I would like to look at negative resistance from a practical point of view, not just theory. Would you answer my questions,please?
The op-amp, R1, R2, and R3 behave as a negative resistance: Rn = – 100 ohms.
R4 is in series with the negative resistance.
1- If I constructed this circuit on a breadboard, Will the negative resistor work as a generator and injects current through AA batteries and damage them? Or the current just stops?
2- If the supply was a transformer with bridge rectifier, Would the bridge rectifier prevent the current form interning the supply?
3- If the op-amp IC is supplied with 12 volts or any value that is different from input voltage, Will that affect any parts of the circuit ?
4- If I changed the value of R4 to be 150 ohms, The current will be:
V = I*R
5=I*(150-100)
I = 0.1 A , Is that right ?
Edit
Rn is the equivalent negative resistance, on of its terminals appears at the non inverting input of the op-amp and the other terminal appears at the ground.

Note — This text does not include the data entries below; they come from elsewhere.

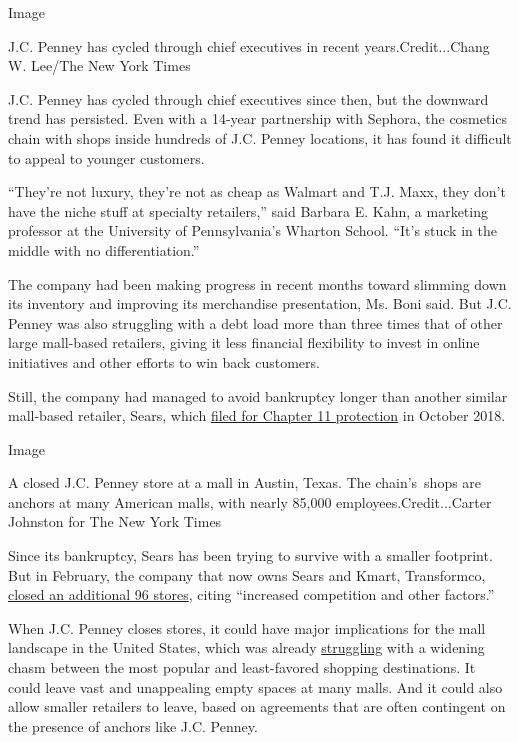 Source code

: Image

J.C. Penney has cycled through chief executives in recent
years.Credit...Chang W. Lee/The New York Times

J.C. Penney has cycled through chief executives since then, but the
downward trend has persisted. Even with a 14-year partnership with
Sephora, the cosmetics chain with shops inside hundreds of J.C. Penney
locations, it has found it difficult to appeal to younger customers.

``They're not luxury, they're not as cheap as Walmart and T.J. Maxx,
they don't have the niche stuff at specialty retailers,'' said Barbara
E. Kahn, a marketing professor at the University of Pennsylvania's
Wharton School. ``It's stuck in the middle with no differentiation.''

The company had been making progress in recent months toward slimming
down its inventory and improving its merchandise presentation, Ms. Boni
said. But J.C. Penney was also struggling with a debt load more than
three times that of other large mall-based retailers, giving it less
financial flexibility to invest in online initiatives and other efforts
to win back customers.

Still, the company had managed to avoid bankruptcy longer than another
similar mall-based retailer, Sears, which
\href{https://www.nytimes3xbfgragh.onion/2018/10/14/business/sears-bankruptcy-filing-chapter-11.html}{filed
for Chapter 11 protection} in October 2018.

Image

A closed J.C. Penney store at a mall in Austin, Texas. The chain's~shops
are anchors at many American malls, with nearly 85,000
employees.Credit...Carter Johnston for The New York Times

Since its bankruptcy, Sears has been trying to survive with a smaller
footprint. But in February, the company that now owns Sears and Kmart,
Transformco,
\href{https://transformco.com/docs/110719-store-closing-list.pdf}{closed
an additional 96 stores}, citing ``increased competition and other
factors.''

When J.C. Penney closes stores, it could have major implications for the
mall landscape in the United States, which was already
\href{https://www.nytimes3xbfgragh.onion/2017/01/05/business/department-stores-macys-sears.html}{struggling}
with a widening chasm between the most popular and least-favored
shopping destinations. It could leave vast and unappealing empty spaces
at many malls. And it could also allow smaller retailers to leave, based
on agreements that are often contingent on the presence of anchors like
J.C. Penney.

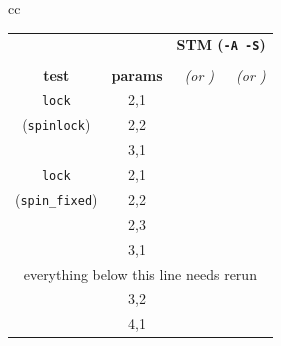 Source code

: \begin{table}[t]
	\begin{center}
		\footnotesize
		\begin{tabular}{cc}
		\begin{tabular}{cc||r|r}
			& & \multicolumn{2}{c}{\bf STM ({\tt -A -S})} \\
			& & \cpu{\bf cpu (s)} & \ints{\bf SS size} \\
			\bf test & \bf params & \em (or \ETAdag{\bf \em est.}) & \em (or \ETAdag{\bf \em est.}) \\
			\hline
			\hline
			{\tt lock}
			& 2,1 & \cpu{3.19} & \ints{4} \\
			({\tt spinlock})
			& 2,2 & \cpu{184.51} & \ints{1702} \\
			& 3,1 & \cpu{33.29} & \ints{246} \\
			\hline
			{\tt lock}
			& 2,1 & \cpu{qqq} & \ints{4} \\
			({\tt spin\_fixed})
			& 2,2 & \cpu{104.77} & \ints{998} \\
			& 2,3 & \ETAdag{qqq} & \ETAdag{qqq} \\
			& 3,1 & \cpu{26.96} & \ints{186} \\
			\hline \multicolumn{4}{c}{everything below this line needs rerun} \\
			& 3,2 & \ETAdag{8y 153d} & \ETAdag{1590416} \\ %
			& 4,1 & \cpu{30408.58} & \ints {282084} \\ %

\end{tabular}
\end{tabular}
\end{center}
\end{table}
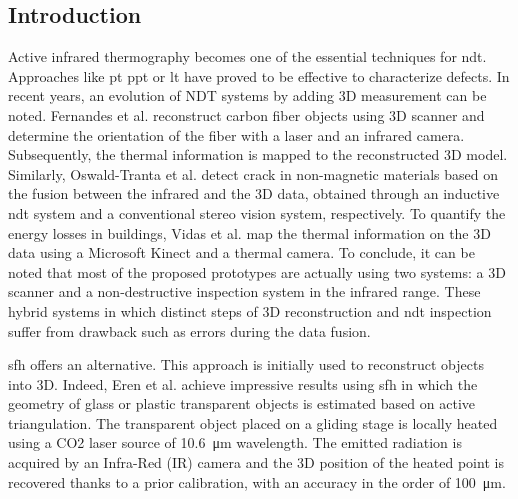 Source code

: \documentclass[12pt]{spieman}
\begin{document}
\begin{spacing}{2}   %


\acresetall  %

\section{Introduction}

Active infrared thermography becomes one of the essential techniques for \ac{ndt}. Approaches like \ac{pt}\cite{Maldague2002} \ac{ppt} \cite{Maldague1996} or \ac{lt} \cite{Wu1998} have proved to be effective to characterize defects. 
In recent years, an evolution of NDT systems by adding 3D measurement can be noted. Fernandes et al.\cite{fernandes2015fiber} reconstruct carbon fiber objects using 3D scanner and determine the orientation of the fiber with a laser and an infrared camera. Subsequently, the thermal information is mapped to the reconstructed 3D model. Similarly, Oswald-Tranta et al.\cite{Oswald-Tranta2012} detect crack in non-magnetic materials based on the fusion between the infrared and the 3D data, obtained through an inductive \ac{ndt} system and a conventional stereo vision system, respectively.
To quantify the energy losses in buildings, Vidas et al.\cite{Vidas2013} map the thermal information on the 3D data using a Microsoft Kinect and a thermal camera. To conclude, it can be noted that most of the proposed prototypes are actually using two systems: a 3D scanner and a non-destructive inspection system in the infrared range. These hybrid systems in which distinct steps of 3D reconstruction and \ac{ndt} inspection suffer from drawback such as errors during the data fusion.



\ac{sfh} offers an alternative. This approach is initially used to reconstruct objects into 3D. Indeed, Eren et al.\cite{Eren2009} achieve impressive results using \ac{sfh} in which the geometry of glass or plastic transparent objects is estimated based on active triangulation. The transparent object placed on a gliding stage is locally heated using a CO2 laser source of \SI{10.6}{\micro \metre} wavelength. The emitted radiation is acquired by an Infra-Red (IR) camera and the 3D position of the heated point is recovered thanks to a prior calibration, with an accuracy in the order of \SI{100}{\micro \metre}.


\end{spacing}
\end{document}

What I mean by AA batter or transformer is we remove the 5 volts supply and put an AA battery or a transformer instead.
I think the output terminal is also the non inverting input because the circuit behave just like a resistance.
For more information about negative impedance converter :https://en.wikipedia.org/wiki/Negative_impedance_converter
Thank you,
simulate this circuit – Schematic created using CircuitLab
Best Answer
In this case you could just sum R4 and the negative resistance to get the supply current. But if you work out the equations you would get:
\$I_s\$ = \$\frac{\text{R2} \text{ Vg}}{\text{R2} \text{ R4}-\text{R1} \text{ R3}}\$
which is, for the values given is \$I_s\$ = -0.1A , current into the source. This would require a fair amount of voltage out of the OpAmp though.
\$V_o\$ = \$\frac{\text{R3} \text{ Vg} (\text{R1}+\text{R2})}{\text{R1} \text{ R3}-\text{R2} \text{ R4}}\$
For the values given, OpAmp output voltage \$V_o\$ = 20V.
Of course, it all blows up if R4 = Rneg.